Magnetic bearing coil control electric current IcFor:
Ic=-kadksGw(s)Gc(s)χs (15)
In formula, kadFor AD downsampling factors;ksFor displacement transducer multiplication factor;GcAnd G (s)w(s) be respectively controller and The transmission function of power amplifier.
Then the kinetic model of the magnetic bearing system comprising rotor unbalance and Sensor Runout is:
Then the relation between vibration force F and two kinds of vibration sources δ and d is:
F=Q-1[(khI2×2-kikadksGw(s)Gc(s))δ-kikadksGw(s)Gc(s)d] (17)
Q=I2×2-khP(s)+kikadksGw(s)Gc(s)P(s) (18)
In formula, I2×2For second order unit matrix;P (s) is magnetic bearing system transmission function.
(2) nonlinear autoregressive algorithm designs
Assuming that rotor unbalance value and Sensor Runout estimate are respectivelyWithThe then position at rotor inertia center Move estimateIt is represented by:
In formula,The Displacement Estimation value of geometric center;WithRespectively rotor unbalance value and Sensor Runout Evaluated error, it is defined as:
In formula,WithRespectively rotor unbalance value and each harmonic component Fourier coefficients of Sensor Runout is estimated Count error.
In order to ensure that rotor inertia the center displacement estimate converges on zero, and it can adaptively estimate rotor unbalance With Sensor Runout Fourier coefficients, nonlinear autoregressive rule is designed as:
In formula, ρ is normal number;In order to compensate displacement rigidity power caused by rotor unbalance value;ForOne Order derivative;E be withWithRelevant weight function.In order to overcome initial control electric current mistake caused by conventional linear weight function Greatly, the shortcomings of parameter convergence rate is slow is estimated, the present invention proposes a kind of nonlinear weight value function:
In formula, a and b are normal number.Then positive definite matrix Ξ is represented by formula (22):
Each harmonic components of Sensor Runout and rotor unbalance value Fourier coefficient ART network rule are respectively:
Γd=diag (τd1 τd1 τd2 τd2 … τdk τdk) (26)
Γδ=diag (τδ τδ) (27)
In formula, WithRespectively trigonometric function Matrix PdAnd PδSecond dervative;WithRespectively in Fu of each harmonic components of Sensor Runout and rotor unbalance value The first derivative of leaf system number evaluated error;WithFor positive definite adaptive gain matrix, Fourier system is determined The convergence rate of number estimate and the stability of system.In order to ensure the stability of system, matrix element τdj(j=1 ..., k) And τδSelection should meet 0≤(△dii+△δii)≤1, i=1,2;δiiδ2
(3) the magnetic bearing system axes of inertia recognize
Due to system asymptotically stability, as t → ∞,WithZero will be all converged on, then the inertia of magnetic suspension rotor The center displacement estimate converges on zero.Understood according to formula (23) and (25), as t → ∞, Then rotor unbalance value estimateWith Sensor Runout Fourier coefficient estimatesIt will converge on Definite value.Had according to formula (1), (19) and (22):
Due toWithAll it is intended to zero, then formula (28) is reduced to:
According to trigonometric function orthogonal property, can obtain:
From formula (30) and (31):Sensor Runout higher harmonic components Fourier coefficient converges on actual value, And the Fourier coefficient of Sensor Runout same frequency component and rotor unbalance does not converge to actual value.Therefore need logical A kind of observability degree of means increase system is crossed, both are recognized, so as to realize that the magnetic bearing system axes of inertia recognize.

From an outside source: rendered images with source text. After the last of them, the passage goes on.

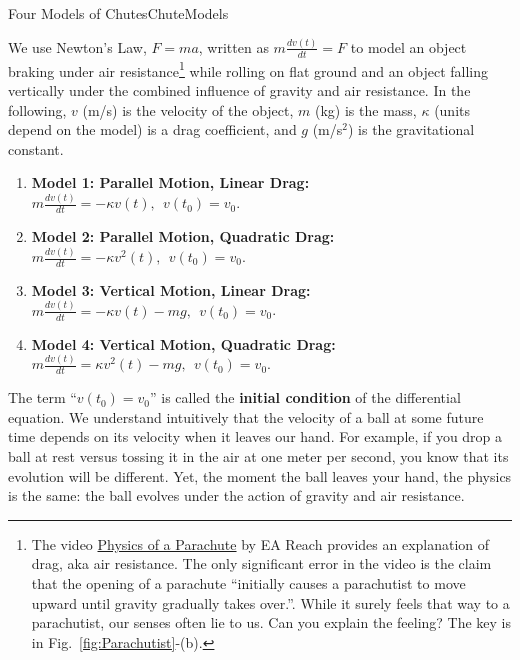 \bigskip

\begin{factColor}{Four Models of Chutes}{ChuteModels}

We use Newton's Law, $F = m a$, written as $m \frac{dv(t)}{dt} = F$ to model an object braking under air resistance\footnote{The video \href{https://youtu.be/ym1hqL4UX3I}{Physics of a Parachute} by EA Reach provides an explanation of drag, aka air resistance. The only significant error in the video is the claim that the opening of a parachute ``initially causes a parachutist to move upward until gravity gradually takes over.''. While it surely feels that way to a parachutist, our senses often lie to us. Can you explain the feeling? The key is in Fig.~\ref{fig:Parachutist}-(b).} while rolling on flat ground and an object falling vertically under the combined influence of gravity and air resistance. In the following, $v$ (m/s) is the velocity of the object, $m$ (kg) is the mass, $\kappa$ (units depend on the model) is a drag coefficient, and $g$ (m/s$^2$) is the gravitational constant. 

 \begin{enumerate}
\renewcommand{\labelenumi}{(\alph{enumi})}
\setlength{\itemsep}{.2cm}
    \item \textbf{Model 1: Parallel Motion, Linear Drag:} $m \frac{dv(t)}{dt} =  - \kappa v(t), ~~v(t_0) = v_0$.

    \item \textbf{Model 2: Parallel Motion, Quadratic Drag:} $m \frac{dv(t)}{dt} =  - \kappa v^2(t), ~~v(t_0) = v_0$.

    \item \textbf{Model 3: Vertical Motion, Linear Drag:} $m \frac{dv(t)}{dt} = - \kappa v(t)- mg, ~~v(t_0) = v_0$.

    \item \textbf{Model 4: Vertical Motion, Quadratic Drag:} $m \frac{dv(t)}{dt} = \kappa v^2(t)-mg, ~~v(t_0) = v_0$.
\end{enumerate}
The term ``$v(t_0) = v_0$'' is called the \textbf{initial condition} of the differential equation. We understand intuitively that the velocity of a ball at some future time depends on its velocity when it leaves our hand. For example, if you drop a ball at rest versus tossing it in the air at one meter per second, you know that its evolution will be different. Yet, the moment the ball leaves your hand, the physics is the same: the ball evolves under the action of gravity and air resistance.\\


\end{factColor}
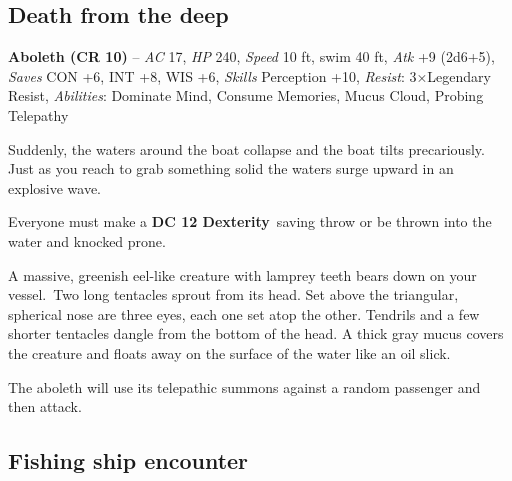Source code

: \documentclass[10pt,twocolumn]{article}
\let\oldtextbf\textbf
\renewcommand{\textbf}[1]{\oldtextbf{{#1}}}
\renewenvironment{quote}
  {%
    \begingroup
      \setlength{\parindent}{1em}%
      \setlength{\parskip}{0pt}%
      \begin{tcolorbox}[myquote,
        before upper={%
          \let\textbf\oldtextbf
          \setlength{\parindent}{1.5em}%
          \setlength{\parskip}{0pt}%
          \noindent              %
        }%
      ]%
  }
  {%
      \end{tcolorbox}%
    \endgroup
  }
\begin{document}
\subsection{Death from the deep}\label{death-from-the-deep}

\begin{tcolorbox}[
  enhanced,
  breakable,
  colback={encountercolor},
  colframe=black,
  boxrule=1pt,
  coltext=black,
  arc=6pt,
  left=4pt,
  right=4pt,
  top=2pt,
  bottom=2pt,
  boxsep=4pt,
  before skip=10pt,
  after skip=10pt,
  fontupper={\blockquoteFont\small\linespread{0.9}\selectfont\color{black}}
]

\faSkull\hspace{0.8em}\begin{minipage}[t]{\dimexpr\linewidth-1.8em\hangindent=1.8em\hangafter=0}\textbf{Aboleth
(CR 10)} -- \emph{AC} 17, \emph{HP} 240, \emph{Speed} 10 ft, swim 40 ft,
\emph{Atk} +9 (2d6+5), \emph{Saves} CON +6, INT +8, WIS +6,
\emph{Skills} Perception +10, \emph{Resist}: 3×Legendary Resist,
\emph{Abilities}: Dominate Mind, Consume Memories, Mucus Cloud, Probing
Telepathy

\end{minipage}\end{tcolorbox}

\begin{quote}
Suddenly, the waters around the boat collapse and the boat tilts
precariously. Just as you reach to grab something solid the waters surge
upward in an explosive wave.
\end{quote}

Everyone must make a \textbf{DC 12 Dexterity}~saving throw or be thrown
into the water and knocked prone.

\begin{quote}
A massive, greenish eel-like creature with lamprey teeth bears down on
your vessel.~Two long tentacles sprout from its head. Set above the
triangular, spherical nose are three eyes, each one set atop the other.
Tendrils and a few shorter tentacles dangle from the bottom of the head.
A thick gray mucus covers the creature and floats away on the surface of
the water like an oil slick.
\end{quote}

The aboleth will use its telepathic summons against a random passenger
and then attack.

\subsection{Fishing ship encounter}\label{fishing-ship-encounter}
\end{document}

DefinitionIt can then be obtained by formula (32):
Two equations, four unknown numbers, above formula equation is unsolvable.Defined from η, change rotor speed to increase Add equation number, realize the identification of the magnetic bearing system axes of inertia.
As shown in figure 3, the identification of the magnetic bearing system axes of inertia needs three steps:A) working rotor is in rotational speed omega1Under, obtain Estimate to Sensor Runout with frequency component and rotor unbalance value Fourier coefficientWithB) change Rotor speed, it is set to be operated in rotational speed omega2Under, obtain the estimate under current rotating speedWithC) two are turned Estimate under the conditions of speed substitutes into formula (32), has:
In formula, With
Finally solve actual value p1、q1, u and v, then the magnetic bearing system axes of inertia recognized.
(4) magnetic bearing system multiple-harmonic vibration suppression
Estimation by the Sensor Runout of step (2) Chinese style (22) with frequency component and rotor unbalance Fourier coefficient Value replaces with the actual value that step (3) calculates, then displacement rigidity power is accurately compensated for as caused by rotor unbalance, turns Multiple-harmonic current caused by sub- amount of unbalance and Sensor Runout is effectively suppressed, and finally accurately inhibits magnetic suspension The multiple-harmonic vibration of inertia actuator.
When carrying out axes of inertia identification using nonlinear adaptive algorithm it can be seen from more than, it is only necessary in low-speed conditions Raising speed of lower progress or reduction of speed, realize that simply identification precision is higher than direct identification method.Further, since Sensor Each harmonic components of Runout do not change and changed with rotor speed, therefore the Fourier coefficient that will can be picked out under low-speed conditions Value is directly used in the magnetic suspension inertia actuator Vibration Active Control under high speed.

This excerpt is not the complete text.